Can a single AC keep my apartment cold?

I have a 1br apt. My living room is in the front, with a large picture window, south-east exposure. I have a galley kitchen with a half-height wall opening to the living room. The bedroom is in the back, with three 32"w windows. It gets the afternoon sun. A straight hallway connects the living room to the bedroom. Both LR and BR have ceiling fans.

The living room/kitchen area is where I spend nearly all my time, so I need it cool there. The picture window has two double-hung windows on either side, but they're only 19" wide and I can't put an AC in there. The casements aren't an option given the installation requirements.

I picked up a 10k btu portable unit from Costco yesterday, and it sort of works -- the living area is relatively comfortable. It works better with both fans running. But not after running the microwave for a few minutes. Which leaves me with the impression that it's wholly inadequate when I'm cooking.

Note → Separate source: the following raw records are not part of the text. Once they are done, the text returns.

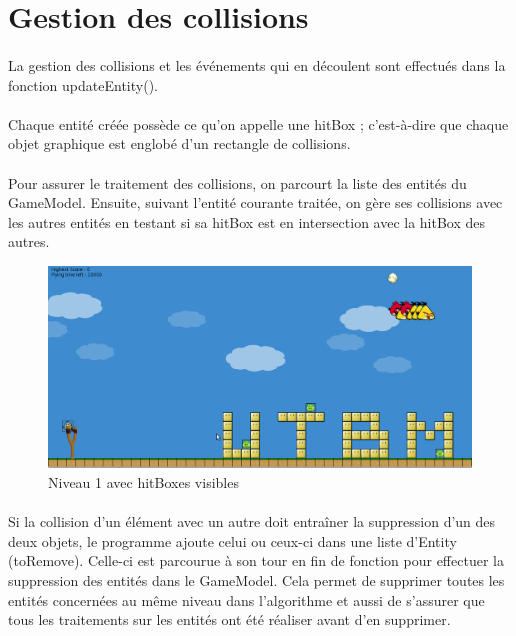 \documentclass[a4paper,12pt]{report}
\begin{document}
\section{Gestion des collisions}

\paragraph{}La gestion des collisions et les événements qui en découlent sont effectués dans la fonction updateEntity().

\paragraph{}Chaque entité créée possède ce qu'on appelle une hitBox ; c'est-à-dire que chaque objet graphique est englobé d'un rectangle de collisions. 

\paragraph{}Pour assurer le traitement des collisions, on parcourt la liste des entités du GameModel. Ensuite, suivant l'entité courante traitée, on gère ses collisions avec les autres entités en testant si sa hitBox est en intersection avec la hitBox des autres.

\begin{figure}[H]
\begin{center}
\includegraphics[scale=0.35]{images/lvl01hitbox.png} 
\end{center}
\caption{Niveau 1 avec hitBoxes visibles}
\label{Niveau 1 avec hitBoxes visibles}
\end{figure}

\paragraph{}Si la collision d'un élément avec un autre doit entraîner la suppression d'un des deux objets, le programme ajoute celui ou ceux-ci dans une liste d'Entity (toRemove). Celle-ci est parcourue à son tour en fin de fonction pour effectuer la suppression des entités dans le GameModel. Cela permet de supprimer toutes les entités concernées au même niveau dans l'algorithme et aussi de s'assurer que tous les traitements sur les entités ont été réaliser avant d'en supprimer.
\end{document}
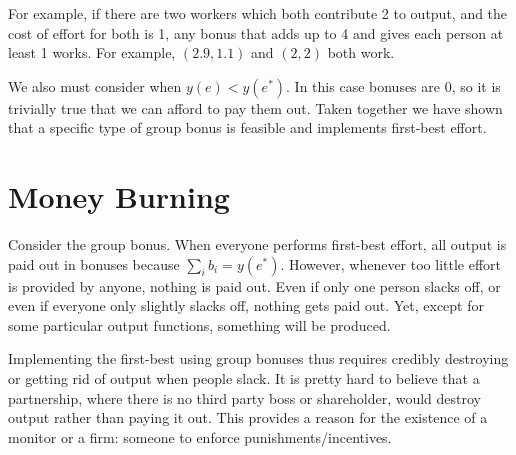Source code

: \documentclass{article}
\begin{document}
For example, if there are two workers which both contribute 2 to output, and the cost of effort for both is 1, any bonus that adds up to 4 and gives each person at least 1 works. For example, $(2.9, 1.1)$ and $(2,2)$ both work.


We also must consider when $y(e)<y(e^*)$. In this case bonuses are 0, so it is trivially true that we can afford to pay them out. Taken together we have shown that a specific type of group bonus is feasible and implements first-best effort.





\section{Money Burning}

Consider the group bonus. When everyone performs first-best effort, all output is paid out in bonuses because $\sum_i b_i = y(e^*)$. However, whenever too little effort is provided by anyone, nothing is paid out. Even if only one person slacks off, or even if everyone only slightly slacks off, nothing gets paid out. Yet, except for some particular output functions, something will be produced.

Implementing the first-best using group bonuses thus requires credibly destroying or getting rid of output when people slack. It is pretty hard to believe that a partnership, where there is no third party boss or shareholder, would destroy output rather than paying it out. This provides a reason for the existence of a monitor or a firm: someone to enforce punishments/incentives.
\end{document}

So, my only other option is putting a proper window unit in the bedroom. The window I'd use faces out to the hallway, with roughly a straight shot out to the living room. But I want it to be *cold* in here. I want to walk in to relief after work. I want to cook and not use sweat as my secret ingredient. I want to watch TV or work at my computer without leaving soppy impressions where I sit.

Would a 12k BTU unit in the BR do that for me?
posted by jma to home & garden (15 comments total) 1 user marked this as a favorite
How big is your apartment? My understanding is that the usual formula is roughly 10K BTU / 500 square feet.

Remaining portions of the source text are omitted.